GREAT FALLS – A California company is proposing to NorthWestern Energy that a block chain model data center be installed in the Old Rainbow Powerhouse.
Susteen, Inc. of Irvine, California submitted a proposal to NorthWestern Energy (NWE) on May 31 to lease the Old Rainbow Powerhouse.
NWE plans to decide this week if it will accept Susteen’s proposal as the energy company had previously considered demolishing the decommissioned, historic building, according to the Great Falls-Cascade County Historic Preservation Advisory Commission.
“This facility is a great opportunity for our project.

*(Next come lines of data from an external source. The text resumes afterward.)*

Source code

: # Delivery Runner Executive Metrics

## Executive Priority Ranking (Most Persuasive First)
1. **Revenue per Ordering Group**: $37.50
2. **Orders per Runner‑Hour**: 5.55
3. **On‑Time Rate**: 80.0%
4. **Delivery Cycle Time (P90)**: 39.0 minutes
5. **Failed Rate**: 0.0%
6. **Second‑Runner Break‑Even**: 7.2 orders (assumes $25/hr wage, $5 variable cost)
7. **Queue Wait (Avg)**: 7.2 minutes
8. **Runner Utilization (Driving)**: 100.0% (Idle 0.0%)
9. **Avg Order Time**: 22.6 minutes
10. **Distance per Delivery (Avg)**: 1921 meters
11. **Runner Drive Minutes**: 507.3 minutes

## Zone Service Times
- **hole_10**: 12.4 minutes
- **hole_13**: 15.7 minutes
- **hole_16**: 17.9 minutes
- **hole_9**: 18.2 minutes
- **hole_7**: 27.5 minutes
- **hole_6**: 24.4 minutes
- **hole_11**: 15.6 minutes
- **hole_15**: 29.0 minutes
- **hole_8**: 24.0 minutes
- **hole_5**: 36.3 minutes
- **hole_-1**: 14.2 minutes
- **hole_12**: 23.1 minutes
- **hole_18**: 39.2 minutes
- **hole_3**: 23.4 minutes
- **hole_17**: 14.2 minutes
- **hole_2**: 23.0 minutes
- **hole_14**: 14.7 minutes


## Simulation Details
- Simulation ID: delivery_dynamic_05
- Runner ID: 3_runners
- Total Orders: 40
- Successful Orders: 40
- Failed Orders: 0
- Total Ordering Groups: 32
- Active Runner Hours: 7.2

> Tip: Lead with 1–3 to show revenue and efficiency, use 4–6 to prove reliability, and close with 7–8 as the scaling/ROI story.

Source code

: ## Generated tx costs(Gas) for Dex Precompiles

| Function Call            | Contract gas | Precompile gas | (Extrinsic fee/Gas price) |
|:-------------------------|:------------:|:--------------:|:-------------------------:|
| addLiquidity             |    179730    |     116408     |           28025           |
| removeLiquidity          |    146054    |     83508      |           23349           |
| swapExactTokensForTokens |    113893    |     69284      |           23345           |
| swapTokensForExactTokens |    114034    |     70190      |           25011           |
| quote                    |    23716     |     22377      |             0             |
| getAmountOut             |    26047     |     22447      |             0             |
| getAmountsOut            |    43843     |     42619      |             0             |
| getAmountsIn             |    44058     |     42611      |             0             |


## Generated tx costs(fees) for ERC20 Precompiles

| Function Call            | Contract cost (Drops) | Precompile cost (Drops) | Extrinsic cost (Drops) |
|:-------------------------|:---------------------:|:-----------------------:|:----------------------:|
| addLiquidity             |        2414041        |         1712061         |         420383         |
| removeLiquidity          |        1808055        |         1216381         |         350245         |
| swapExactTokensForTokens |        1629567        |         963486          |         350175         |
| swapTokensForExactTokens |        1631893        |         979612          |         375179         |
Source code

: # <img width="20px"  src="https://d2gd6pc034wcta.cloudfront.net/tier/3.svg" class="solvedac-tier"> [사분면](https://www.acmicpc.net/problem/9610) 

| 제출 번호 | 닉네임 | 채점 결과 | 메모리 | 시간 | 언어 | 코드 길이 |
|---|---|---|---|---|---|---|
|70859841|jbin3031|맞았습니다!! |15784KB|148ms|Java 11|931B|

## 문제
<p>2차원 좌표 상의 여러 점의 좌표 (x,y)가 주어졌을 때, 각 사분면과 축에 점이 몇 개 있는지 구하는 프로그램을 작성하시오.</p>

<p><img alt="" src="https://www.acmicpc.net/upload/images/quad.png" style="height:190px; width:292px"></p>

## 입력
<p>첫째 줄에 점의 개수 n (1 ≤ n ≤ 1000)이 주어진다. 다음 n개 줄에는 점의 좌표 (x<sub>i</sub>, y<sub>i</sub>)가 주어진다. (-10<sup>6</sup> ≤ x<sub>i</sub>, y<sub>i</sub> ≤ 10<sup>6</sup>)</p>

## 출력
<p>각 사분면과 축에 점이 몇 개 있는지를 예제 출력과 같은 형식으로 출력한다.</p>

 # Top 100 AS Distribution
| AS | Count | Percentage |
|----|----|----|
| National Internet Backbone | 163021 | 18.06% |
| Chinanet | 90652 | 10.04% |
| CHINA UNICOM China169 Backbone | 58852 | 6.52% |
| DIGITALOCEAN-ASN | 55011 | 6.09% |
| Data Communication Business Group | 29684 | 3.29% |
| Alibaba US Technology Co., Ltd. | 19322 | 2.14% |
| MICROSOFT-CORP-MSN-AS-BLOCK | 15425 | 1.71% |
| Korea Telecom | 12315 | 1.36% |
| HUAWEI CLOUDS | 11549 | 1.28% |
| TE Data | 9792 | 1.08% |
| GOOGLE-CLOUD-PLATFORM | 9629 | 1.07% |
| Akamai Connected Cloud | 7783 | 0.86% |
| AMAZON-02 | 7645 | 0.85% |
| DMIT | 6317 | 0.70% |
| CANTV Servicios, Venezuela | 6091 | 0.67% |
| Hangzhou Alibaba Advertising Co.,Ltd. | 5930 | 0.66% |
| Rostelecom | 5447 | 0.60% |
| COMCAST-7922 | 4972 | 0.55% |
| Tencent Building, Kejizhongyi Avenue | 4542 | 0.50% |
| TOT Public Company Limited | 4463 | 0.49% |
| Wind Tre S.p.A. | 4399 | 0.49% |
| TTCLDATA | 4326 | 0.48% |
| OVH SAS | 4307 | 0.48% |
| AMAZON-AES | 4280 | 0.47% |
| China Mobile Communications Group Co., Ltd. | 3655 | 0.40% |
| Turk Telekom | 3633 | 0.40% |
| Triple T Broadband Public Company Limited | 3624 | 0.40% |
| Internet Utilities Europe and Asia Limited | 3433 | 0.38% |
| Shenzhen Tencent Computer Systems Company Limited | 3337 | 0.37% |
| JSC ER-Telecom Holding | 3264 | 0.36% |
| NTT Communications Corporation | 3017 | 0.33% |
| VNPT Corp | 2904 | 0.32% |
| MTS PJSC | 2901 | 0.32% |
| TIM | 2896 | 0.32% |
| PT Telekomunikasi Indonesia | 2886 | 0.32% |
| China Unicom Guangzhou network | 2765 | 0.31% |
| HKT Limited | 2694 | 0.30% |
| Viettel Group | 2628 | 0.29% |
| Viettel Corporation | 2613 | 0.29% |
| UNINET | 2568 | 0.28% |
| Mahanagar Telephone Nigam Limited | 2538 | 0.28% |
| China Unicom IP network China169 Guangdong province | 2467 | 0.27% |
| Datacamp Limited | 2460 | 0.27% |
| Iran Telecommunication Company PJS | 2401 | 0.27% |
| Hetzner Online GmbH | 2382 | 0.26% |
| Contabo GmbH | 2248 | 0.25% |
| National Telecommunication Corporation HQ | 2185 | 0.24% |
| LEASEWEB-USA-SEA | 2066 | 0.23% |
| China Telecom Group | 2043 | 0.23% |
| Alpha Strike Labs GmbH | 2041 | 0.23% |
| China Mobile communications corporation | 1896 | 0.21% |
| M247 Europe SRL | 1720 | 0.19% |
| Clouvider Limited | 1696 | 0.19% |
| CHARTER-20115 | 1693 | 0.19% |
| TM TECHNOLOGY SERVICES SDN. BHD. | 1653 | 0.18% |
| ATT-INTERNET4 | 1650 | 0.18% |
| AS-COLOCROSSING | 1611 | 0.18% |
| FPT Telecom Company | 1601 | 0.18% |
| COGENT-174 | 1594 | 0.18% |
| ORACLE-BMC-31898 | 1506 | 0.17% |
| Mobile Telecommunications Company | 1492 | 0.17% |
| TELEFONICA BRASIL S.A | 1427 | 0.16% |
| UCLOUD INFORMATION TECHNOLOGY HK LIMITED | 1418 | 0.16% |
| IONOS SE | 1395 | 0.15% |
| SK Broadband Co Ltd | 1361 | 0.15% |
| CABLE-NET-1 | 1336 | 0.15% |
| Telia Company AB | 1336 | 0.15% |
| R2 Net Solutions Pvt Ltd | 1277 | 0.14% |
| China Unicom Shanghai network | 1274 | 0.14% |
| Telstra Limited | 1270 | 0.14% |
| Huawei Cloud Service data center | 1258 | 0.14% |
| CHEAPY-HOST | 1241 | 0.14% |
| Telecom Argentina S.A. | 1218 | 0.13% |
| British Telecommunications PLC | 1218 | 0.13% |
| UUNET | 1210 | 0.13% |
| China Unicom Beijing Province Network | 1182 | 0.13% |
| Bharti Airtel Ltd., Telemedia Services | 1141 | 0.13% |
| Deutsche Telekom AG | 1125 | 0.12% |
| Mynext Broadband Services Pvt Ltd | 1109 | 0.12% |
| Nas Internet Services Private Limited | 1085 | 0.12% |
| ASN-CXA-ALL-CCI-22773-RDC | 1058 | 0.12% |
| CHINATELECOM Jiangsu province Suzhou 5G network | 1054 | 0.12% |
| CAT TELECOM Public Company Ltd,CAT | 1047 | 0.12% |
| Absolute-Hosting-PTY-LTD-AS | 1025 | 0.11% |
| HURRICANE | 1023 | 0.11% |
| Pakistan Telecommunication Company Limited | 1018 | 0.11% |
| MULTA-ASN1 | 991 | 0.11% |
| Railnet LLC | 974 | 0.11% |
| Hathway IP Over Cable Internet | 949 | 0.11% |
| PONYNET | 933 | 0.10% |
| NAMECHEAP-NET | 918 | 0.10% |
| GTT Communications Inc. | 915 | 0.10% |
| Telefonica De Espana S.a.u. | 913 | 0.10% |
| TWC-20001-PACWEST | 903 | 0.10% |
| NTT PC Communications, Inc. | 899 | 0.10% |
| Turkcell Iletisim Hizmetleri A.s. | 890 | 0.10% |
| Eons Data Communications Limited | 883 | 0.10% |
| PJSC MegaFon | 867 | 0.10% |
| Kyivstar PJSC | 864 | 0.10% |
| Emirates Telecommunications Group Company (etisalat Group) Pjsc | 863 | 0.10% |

It is a sound building with plenty of room in a secure location near a large power source – all critical requirements of our business,” Tom Sanders, Chief Technology Officer for Susteen, said. “We are very pleased with the economic win-win this sets up for our investment, NorthWestern Energy’s need to determine the building’s future, and local economic development.”
Susteen is a technology company established in 1992 specializing in digital forensics, providing hardware and software products to international law enforcement and government agencies, according to a press release.
Equipment for its new digital currency division would occupy the Old Rainbow Powerhouse. Susteen views the powerhouse’s structural soundness, size, and secure location, as ideal for its needs.
“It’s hard to overstate the value of this to our local economy. The amazing serendipity is that this project preserves an important historic building and landmark, increases our tax base and brings new jobs to our community at the same time,” Cascade County Commissioner Jane Weber stated.
NWE has worked with a committee of the City-County Historic Preservation Advisory Commission exploring the powerhouse’s reuse since 2011. At that committee’s urging, NWE funded a $50,000 feasibility study on rehabilitating the building for reuse in 2018.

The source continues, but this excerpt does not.